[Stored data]
• • • •
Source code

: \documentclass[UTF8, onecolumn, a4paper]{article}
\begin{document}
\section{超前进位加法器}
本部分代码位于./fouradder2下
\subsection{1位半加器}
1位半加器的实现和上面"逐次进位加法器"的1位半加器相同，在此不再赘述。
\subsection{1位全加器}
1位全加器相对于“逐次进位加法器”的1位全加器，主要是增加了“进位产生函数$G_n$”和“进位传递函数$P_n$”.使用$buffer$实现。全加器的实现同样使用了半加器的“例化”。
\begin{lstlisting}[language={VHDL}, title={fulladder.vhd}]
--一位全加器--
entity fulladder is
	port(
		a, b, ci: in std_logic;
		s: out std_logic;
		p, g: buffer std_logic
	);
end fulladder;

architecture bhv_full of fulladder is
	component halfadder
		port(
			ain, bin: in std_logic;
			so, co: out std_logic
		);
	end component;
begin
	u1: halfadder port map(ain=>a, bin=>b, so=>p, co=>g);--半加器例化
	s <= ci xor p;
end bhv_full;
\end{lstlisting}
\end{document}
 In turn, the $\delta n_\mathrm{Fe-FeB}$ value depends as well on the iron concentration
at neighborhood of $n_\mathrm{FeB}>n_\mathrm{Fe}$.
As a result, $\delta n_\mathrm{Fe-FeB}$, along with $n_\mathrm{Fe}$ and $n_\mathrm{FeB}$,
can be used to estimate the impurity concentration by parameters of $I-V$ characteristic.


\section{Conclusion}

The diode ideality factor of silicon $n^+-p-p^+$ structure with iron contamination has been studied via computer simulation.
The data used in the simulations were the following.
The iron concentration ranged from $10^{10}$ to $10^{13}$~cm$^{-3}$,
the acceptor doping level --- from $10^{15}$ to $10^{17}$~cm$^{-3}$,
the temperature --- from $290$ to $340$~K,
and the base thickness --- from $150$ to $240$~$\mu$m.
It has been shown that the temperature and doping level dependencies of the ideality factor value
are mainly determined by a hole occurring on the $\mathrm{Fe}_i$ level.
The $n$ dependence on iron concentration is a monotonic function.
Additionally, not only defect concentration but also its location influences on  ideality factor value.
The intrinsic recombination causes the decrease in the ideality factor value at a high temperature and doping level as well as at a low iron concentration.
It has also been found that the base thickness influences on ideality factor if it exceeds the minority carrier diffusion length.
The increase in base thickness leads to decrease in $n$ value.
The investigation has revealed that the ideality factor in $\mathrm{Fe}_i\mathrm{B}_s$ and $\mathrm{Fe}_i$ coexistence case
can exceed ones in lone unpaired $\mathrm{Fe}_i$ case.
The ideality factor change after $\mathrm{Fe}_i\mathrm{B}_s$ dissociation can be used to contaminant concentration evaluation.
• • • •
Task brief: This exercise needs each record retyped exactly as shown.

Response to this exercise:
Source code

: \documentclass[UTF8, onecolumn, a4paper]{article}
\begin{document}
\section{超前进位加法器}
本部分代码位于./fouradder2下
\subsection{1位半加器}
1位半加器的实现和上面"逐次进位加法器"的1位半加器相同，在此不再赘述。
\subsection{1位全加器}
1位全加器相对于“逐次进位加法器”的1位全加器，主要是增加了“进位产生函数$G_n$”和“进位传递函数$P_n$”.使用$buffer$实现。全加器的实现同样使用了半加器的“例化”。
\begin{lstlisting}[language={VHDL}, title={fulladder.vhd}]
--一位全加器--
entity fulladder is
	port(
		a, b, ci: in std_logic;
		s: out std_logic;
		p, g: buffer std_logic
	);
end fulladder;

architecture bhv_full of fulladder is
	component halfadder
		port(
			ain, bin: in std_logic;
			so, co: out std_logic
		);
	end component;
begin
	u1: halfadder port map(ain=>a, bin=>b, so=>p, co=>g);--半加器例化
	s <= ci xor p;
end bhv_full;
\end{lstlisting}
\end{document}
 In turn, the $\delta n_\mathrm{Fe-FeB}$ value depends as well on the iron concentration
at neighborhood of $n_\mathrm{FeB}>n_\mathrm{Fe}$.
As a result, $\delta n_\mathrm{Fe-FeB}$, along with $n_\mathrm{Fe}$ and $n_\mathrm{FeB}$,
can be used to estimate the impurity concentration by parameters of $I-V$ characteristic.


\section{Conclusion}

The diode ideality factor of silicon $n^+-p-p^+$ structure with iron contamination has been studied via computer simulation.
The data used in the simulations were the following.
The iron concentration ranged from $10^{10}$ to $10^{13}$~cm$^{-3}$,
the acceptor doping level --- from $10^{15}$ to $10^{17}$~cm$^{-3}$,
the temperature --- from $290$ to $340$~K,
and the base thickness --- from $150$ to $240$~$\mu$m.
It has been shown that the temperature and doping level dependencies of the ideality factor value
are mainly determined by a hole occurring on the $\mathrm{Fe}_i$ level.
The $n$ dependence on iron concentration is a monotonic function.
Additionally, not only defect concentration but also its location influences on  ideality factor value.
The intrinsic recombination causes the decrease in the ideality factor value at a high temperature and doping level as well as at a low iron concentration.
It has also been found that the base thickness influences on ideality factor if it exceeds the minority carrier diffusion length.
The increase in base thickness leads to decrease in $n$ value.
The investigation has revealed that the ideality factor in $\mathrm{Fe}_i\mathrm{B}_s$ and $\mathrm{Fe}_i$ coexistence case
can exceed ones in lone unpaired $\mathrm{Fe}_i$ case.
The ideality factor change after $\mathrm{Fe}_i\mathrm{B}_s$ dissociation can be used to contaminant concentration evaluation.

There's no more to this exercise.